▸ **Information shown**
=-=-=-=-=
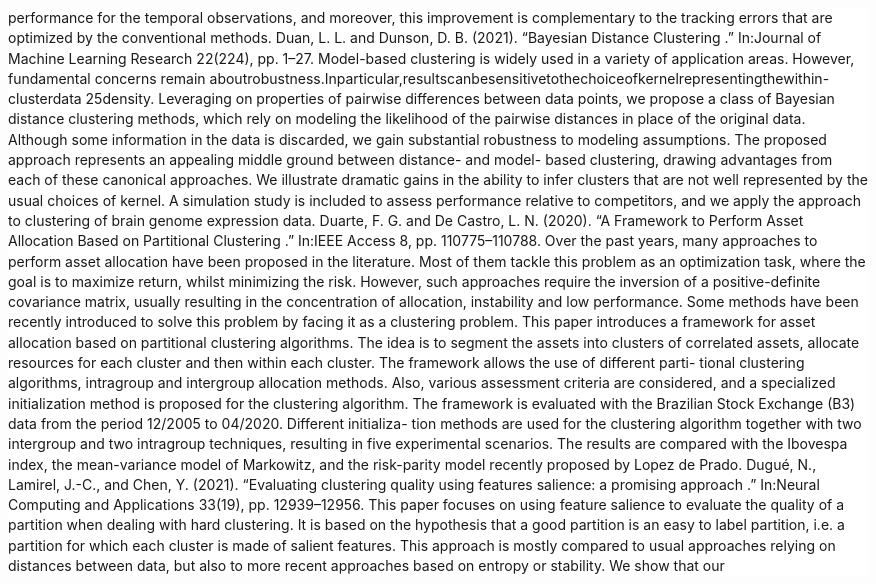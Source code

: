 performance for the temporal observations, and moreover, this improvement is complementary to the tracking
errors that are optimized by the conventional methods.
Duan, L. L. and Dunson, D. B. (2021\). “Bayesian Distance Clustering .” In:Journal of Machine Learning Research
22(224\), pp. 1–27\.
Model\-based clustering is widely used in a variety of application areas. However, fundamental concerns remain
aboutrobustness.Inparticular,resultscanbesensitivetothechoiceofkernelrepresentingthewithin\-clusterdata
25density. Leveraging on properties of pairwise differences between data points, we propose a class of Bayesian
distance clustering methods, which rely on modeling the likelihood of the pairwise distances in place of the
original data. Although some information in the data is discarded, we gain substantial robustness to modeling
assumptions. The proposed approach represents an appealing middle ground between distance\- and model\-
based clustering, drawing advantages from each of these canonical approaches. We illustrate dramatic gains in
the ability to infer clusters that are not well represented by the usual choices of kernel. A simulation study is
included to assess performance relative to competitors, and we apply the approach to clustering of brain genome
expression data.
Duarte, F. G. and De Castro, L. N. (2020\). “A Framework to Perform Asset Allocation Based on Partitional
Clustering .” In:IEEE Access 8, pp. 110775–110788\.
Over the past years, many approaches to perform asset allocation have been proposed in the literature. Most of
them tackle this problem as an optimization task, where the goal is to maximize return, whilst minimizing the
risk. However, such approaches require the inversion of a positive\-definite covariance matrix, usually resulting in
the concentration of allocation, instability and low performance. Some methods have been recently introduced
to solve this problem by facing it as a clustering problem. This paper introduces a framework for asset allocation
based on partitional clustering algorithms. The idea is to segment the assets into clusters of correlated assets,
allocate resources for each cluster and then within each cluster. The framework allows the use of different parti\-
tional clustering algorithms, intragroup and intergroup allocation methods. Also, various assessment criteria are
considered, and a specialized initialization method is proposed for the clustering algorithm. The framework is
evaluated with the Brazilian Stock Exchange (B3\) data from the period 12/2005 to 04/2020\. Different initializa\-
tion methods are used for the clustering algorithm together with two intergroup and two intragroup techniques,
resulting in five experimental scenarios. The results are compared with the Ibovespa index, the mean\-variance
model of Markowitz, and the risk\-parity model recently proposed by Lopez de Prado.
Dugué, N., Lamirel, J.\-C., and Chen, Y. (2021\). “Evaluating clustering quality using features salience: a promising
approach .” In:Neural Computing and Applications 33(19\), pp. 12939–12956\.
This paper focuses on using feature salience to evaluate the quality of a partition when dealing with hard
clustering. It is based on the hypothesis that a good partition is an easy to label partition, i.e. a partition for
which each cluster is made of salient features. This approach is mostly compared to usual approaches relying
on distances between data, but also to more recent approaches based on entropy or stability. We show that our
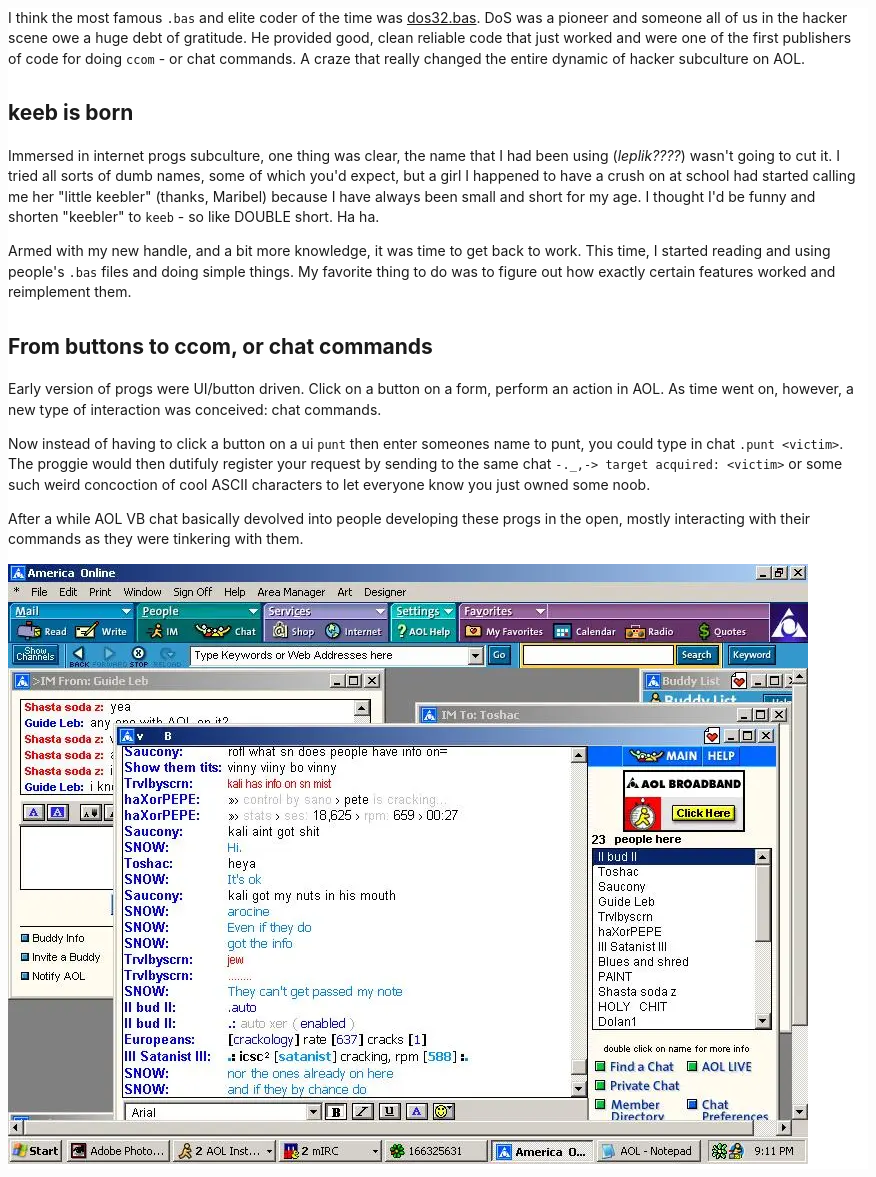 I think the most famous `.bas` and elite coder of the time was [dos32.bas](The-lore/dos32.bas). DoS was a pioneer and someone all of us in the hacker scene owe a huge debt of gratitude. He provided good, clean reliable code that just worked and were one of the first publishers of code for doing `ccom` - or chat commands. A craze that really changed the entire dynamic of hacker subculture on AOL.

## keeb is born ##

Immersed in internet progs subculture, one thing was clear, the name that I had been using (*leplik????*) wasn't going to cut it. I tried all sorts of dumb names, some of which you'd expect, but a girl I happened to have a crush on at school had started calling me her "little keebler" (thanks, Maribel) because I have always been small and short for my age. I thought I'd be funny and shorten "keebler" to `keeb` - so like DOUBLE short. Ha ha.

Armed with my new handle, and a bit more knowledge, it was time to get back to work. This time, I started reading and using people's `.bas` files and doing simple things. My favorite thing to do was to figure out how exactly certain features worked and reimplement them.

## From buttons to ccom, or chat commands

Early version of progs were UI/button driven. Click on a button on a form, perform an action in AOL. As time went on, however, a new type of interaction was conceived: chat commands. 

Now instead of having to click a button on a ui `punt` then enter someones name to punt, you could type in chat `.punt <victim>`. The proggie would then dutifuly register your request by sending to the same chat `-._,-> target acquired: <victim>` or some such weird concoction of cool ASCII characters to let everyone know you just owned some noob.

After a while AOL VB chat basically devolved into people developing these progs in the open, mostly interacting with their commands as they were tinkering with them. 

![Commands in chat](The-lore/commands.png)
=-=-=-=-=
▸ **To do**
Take the lines above from the one containing "the ability to" to the one containing "risk. However, such" and retype them exactly, both ends included, with nothing added.

▸ **Solution to this problem**
the ability to infer clusters that are not well represented by the usual choices of kernel. A simulation study is
included to assess performance relative to competitors, and we apply the approach to clustering of brain genome
expression data.
Duarte, F. G. and De Castro, L. N. (2020\). “A Framework to Perform Asset Allocation Based on Partitional
Clustering .” In:IEEE Access 8, pp. 110775–110788\.
Over the past years, many approaches to perform asset allocation have been proposed in the literature. Most of
them tackle this problem as an optimization task, where the goal is to maximize return, whilst minimizing the
risk. However, such approaches require the inversion of a positive\-definite covariance matrix, usually resulting in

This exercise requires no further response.